Barry Smith, Superintendent, State Correctional Institution at Houtzdale, et al. v. Aaron Edmunds Tyson
DueProcess HabeasCorpus
Whether the review required under AEDPA § 2254 and Cullen v. Pinholster, 563 U.S. 170 (2011) is violated by reliance upon a 'some ambiguity' standard utilized by the Court of Appeals to find a due process violation without affording the required benefit of the doubt to both defense counsel and the trial court?

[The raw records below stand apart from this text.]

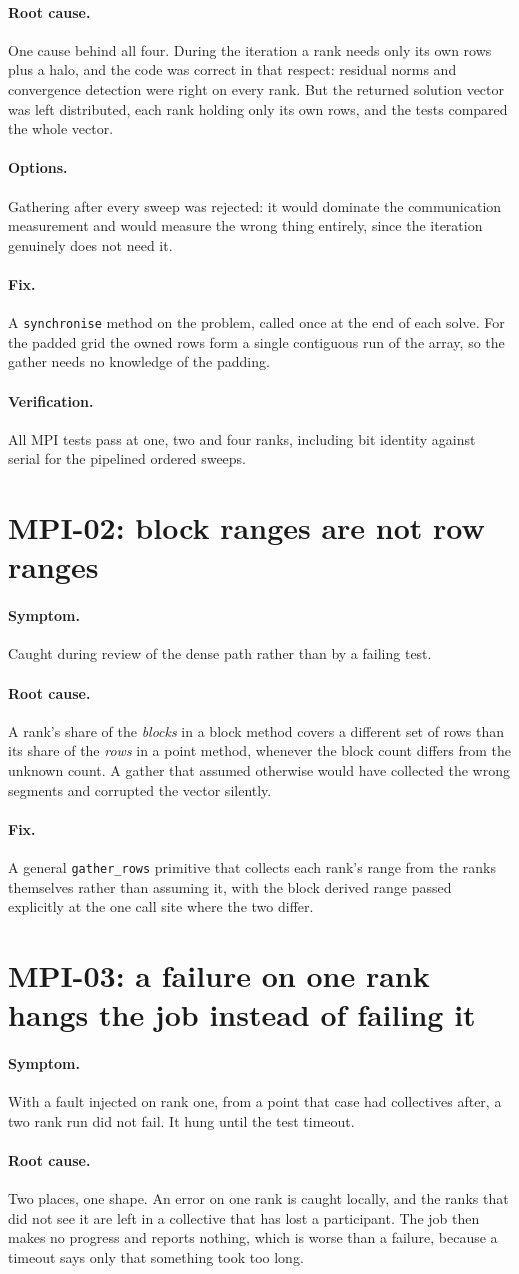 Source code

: \documentclass[11pt,a4paper]{report}
\newcommand{\symptom}[1]{\paragraph{Symptom.}#1}
\newcommand{\rootcause}[1]{\paragraph{Root cause.}#1}
\newcommand{\options}[1]{\paragraph{Options.}#1}
\newcommand{\fix}[1]{\paragraph{Fix.}#1}
\newcommand{\verification}[1]{\paragraph{Verification.}#1}
\begin{document}
\rootcause{One cause behind all four. During the iteration a rank needs only its
own rows plus a halo, and the code was correct in that respect: residual norms
and convergence detection were right on every rank. But the returned solution
vector was left distributed, each rank holding only its own rows, and the tests
compared the whole vector.}

\options{Gathering after every sweep was rejected: it would dominate the
communication measurement and would measure the wrong thing entirely, since the
iteration genuinely does not need it.}

\fix{A \texttt{synchronise} method on the problem, called once at the end of each
solve. For the padded grid the owned rows form a single contiguous run of the
array, so the gather needs no knowledge of the padding.}

\verification{All MPI tests pass at one, two and four ranks, including bit
identity against serial for the pipelined ordered sweeps.}

\section{MPI-02: block ranges are not row ranges}

\symptom{Caught during review of the dense path rather than by a failing test.}

\rootcause{A rank's share of the \emph{blocks} in a block method covers a
different set of rows than its share of the \emph{rows} in a point method,
whenever the block count differs from the unknown count. A gather that assumed
otherwise would have collected the wrong segments and corrupted the vector
silently.}

\fix{A general \texttt{gather\_rows} primitive that collects each rank's range
from the ranks themselves rather than assuming it, with the block derived range
passed explicitly at the one call site where the two differ.}

\section{MPI-03: a failure on one rank hangs the job instead of failing it}

\symptom{With a fault injected on rank one, from a point that case had
collectives after, a two rank run did not fail. It hung until the test timeout.}

\rootcause{Two places, one shape. An error on one rank is caught locally, and the
ranks that did not see it are left in a collective that has lost a participant.
The job then makes no progress and reports nothing, which is worse than a
failure, because a timeout says only that something took too long.}
\end{document}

QUESTIONS PRESENTED Under Pennsylvania law it is well-settled that to be found guilty of First Degree Murder as an accomplice, a defendant must have the specific intent to kill and to aid, attempt to aid, or agree to the aid the principal in the commission of the crime charged. The trial court’s jury instructions tracked Pennsylvania accomplice liability law and informed the jury of the required elements of the offense, and in no way relieved the burden to prove each element of the crime charge beyond a reasonable doubt. The Third Circuit Court of Appeals reversed the Pennsylvania appellate courts and US. District Court, laboring to find a due process violation by characterizing the jury instructions as ambiguous and leaping to conclude that counsel committed error, which were reasonably likely to cause the jury to misapply the law and relax the burden of proof. 1. Whether the review required under AEDPA § 2254 and Cullen v. Pinholster, 563 U.S. 170 (2011) is violated by reliance upon a “some ambiguity” standard utilized by the Court of Appeals to find a due process violation without affording the required benefit of the doubt to both defense counsel and the trial court? 2. Does the Court of Appeals decision granting habeas relief on the basis of alleged erroneous jury instructions in a state accomplice murder trial err by failing to apply this court’s own precedent in Waddington v. Sarasaud, 129 8.Ct. 823 (2009)? 3. By ignoring whole sections of the trial court’s charge to the jury with respect to accomplice liability and failing to view it in the context of the trial record did the Court of Appeals err in concluding that there exists a substantial and not just a conceivable likelihood of a different result?